Hans Orsson juntó dos dedos de la mano derecha adoptando el signo de la victoria.

—¡Eso es perfecto! —exclamó—. Quiere decir que podré curarte.

Mick negó con la cabeza.

—Eso significa que tenemos el tiempo justo y que cualquier fallo a la hora de ejecutar los experimentos no me dejará otra opción que renunciar por un bien mayor.

El doctor interiorizó las palabras del muchacho. No acababa de entender demasiado bien el funcionamiento de su mente. Era muy maduro para su edad y aceptaba la enfermedad que lo mataba lentamente con una entereza envidiable, pero seguía insistiendo en renunciar a curarse si el antídoto no estaba listo a tiempo.

—¿Qué puede fallar? —Lo animó—. Tú mismo me aseguraste que todos tus sueños se cumplen.

—Las profecías son susceptibles de ser cambiadas. —Mick repicó sobre la mesa con la mano—. Mi abuela fue la primera en evitar algunas de las de Nostradamus. Además, ¿quién me asegura que el tiempo estimado de mis sueños será el real? No puedo estar seguro de cuándo deberé irme ni de si podré esperar a que tu medicamento esté listo. El día trece de abril debo estar en esa cueva con mi madre, es parte de mi destino.

—¿Qué cueva? —preguntó Orsson suspicaz. Sabía que el chico era especial, que tenía premoniciones y entendía la amenaza de Apophis, pero necesitaba encajar el resto de piezas para componer el mapa claro de la realidad que envolvía a los Harris.
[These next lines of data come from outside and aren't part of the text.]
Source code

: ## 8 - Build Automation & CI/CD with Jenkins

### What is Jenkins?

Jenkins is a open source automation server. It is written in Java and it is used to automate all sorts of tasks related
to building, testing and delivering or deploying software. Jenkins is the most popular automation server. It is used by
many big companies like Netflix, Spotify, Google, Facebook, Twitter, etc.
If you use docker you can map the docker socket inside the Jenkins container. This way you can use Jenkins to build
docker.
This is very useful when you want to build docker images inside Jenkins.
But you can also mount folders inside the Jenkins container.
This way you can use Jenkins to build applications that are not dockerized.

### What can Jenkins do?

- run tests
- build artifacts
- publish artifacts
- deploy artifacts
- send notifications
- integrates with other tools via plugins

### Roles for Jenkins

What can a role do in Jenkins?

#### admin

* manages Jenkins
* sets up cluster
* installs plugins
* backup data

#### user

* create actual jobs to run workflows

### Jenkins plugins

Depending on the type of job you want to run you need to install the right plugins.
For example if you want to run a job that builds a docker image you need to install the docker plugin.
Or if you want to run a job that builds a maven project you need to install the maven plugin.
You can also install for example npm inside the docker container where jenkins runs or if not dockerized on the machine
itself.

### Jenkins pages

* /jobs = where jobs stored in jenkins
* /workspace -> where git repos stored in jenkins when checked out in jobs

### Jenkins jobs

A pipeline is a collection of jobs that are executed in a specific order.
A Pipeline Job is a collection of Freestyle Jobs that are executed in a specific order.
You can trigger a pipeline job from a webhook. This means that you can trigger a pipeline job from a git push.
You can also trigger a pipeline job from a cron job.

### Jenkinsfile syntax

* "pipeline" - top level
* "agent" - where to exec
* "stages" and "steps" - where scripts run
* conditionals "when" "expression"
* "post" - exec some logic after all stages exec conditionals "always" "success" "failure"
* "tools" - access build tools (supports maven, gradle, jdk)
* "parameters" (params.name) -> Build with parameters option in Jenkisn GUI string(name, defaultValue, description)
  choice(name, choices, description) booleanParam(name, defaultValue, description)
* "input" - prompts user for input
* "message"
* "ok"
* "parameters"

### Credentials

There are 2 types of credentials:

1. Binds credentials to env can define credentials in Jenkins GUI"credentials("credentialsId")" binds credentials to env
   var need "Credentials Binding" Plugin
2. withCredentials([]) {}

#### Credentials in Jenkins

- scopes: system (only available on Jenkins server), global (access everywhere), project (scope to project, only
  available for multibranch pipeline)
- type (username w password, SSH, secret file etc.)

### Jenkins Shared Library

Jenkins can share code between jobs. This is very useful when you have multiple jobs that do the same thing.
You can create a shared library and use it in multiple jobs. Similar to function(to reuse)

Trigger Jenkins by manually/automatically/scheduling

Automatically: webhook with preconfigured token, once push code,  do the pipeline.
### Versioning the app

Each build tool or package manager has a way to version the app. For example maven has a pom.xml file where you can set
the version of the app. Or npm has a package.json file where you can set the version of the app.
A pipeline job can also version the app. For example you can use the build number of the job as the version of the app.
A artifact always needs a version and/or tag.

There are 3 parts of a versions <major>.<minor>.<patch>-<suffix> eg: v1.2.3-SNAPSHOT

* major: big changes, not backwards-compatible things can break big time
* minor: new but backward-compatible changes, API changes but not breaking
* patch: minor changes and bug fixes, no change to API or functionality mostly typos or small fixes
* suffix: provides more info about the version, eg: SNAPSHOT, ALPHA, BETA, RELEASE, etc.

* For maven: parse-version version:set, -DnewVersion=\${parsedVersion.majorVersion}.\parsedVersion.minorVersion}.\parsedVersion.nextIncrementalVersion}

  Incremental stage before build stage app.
Mick suspiró. Antes de entrar en el laboratorio ya había tomado la decisión de compartir toda la información con el profesor. Esos últimos meses de trabajo conjunto los habían acercado tanto como para convertirlos en amigos.

—La cueva de la laguna —musitó Hans tras escuchar fascinado la historia de Eva y sus descendientes—. ¿Tienes idea de dónde está?

—Mi madre lo averiguará en el momento justo —contestó el chico—. Lo único que tengo claro es que el 13 de abril debo estar ahí con ella.

La media hora siguiente el doctor Orsson intentó por todos los medios convencer a Mick de la importancia de permanecer en el barco hasta que pudiera suministrarle el antídoto definitivo. Gracias a la solución que le inyectaba cada mañana evitaba el deterioro de más nervios y estaba seguro de que tarde o temprano conseguiría regenerar todos los músculos y curarlo por completo.

Mick no se dejó convencer. En su fuero interno comprendía la necesidad de ser parte implicada en el restablecimiento del equilibrio cósmico. La premonición sobre su tía Ingrid y el asesinato de su padre se repetía de manera constante en las últimas semanas. Y siempre ocurría del mismo modo, sin variación.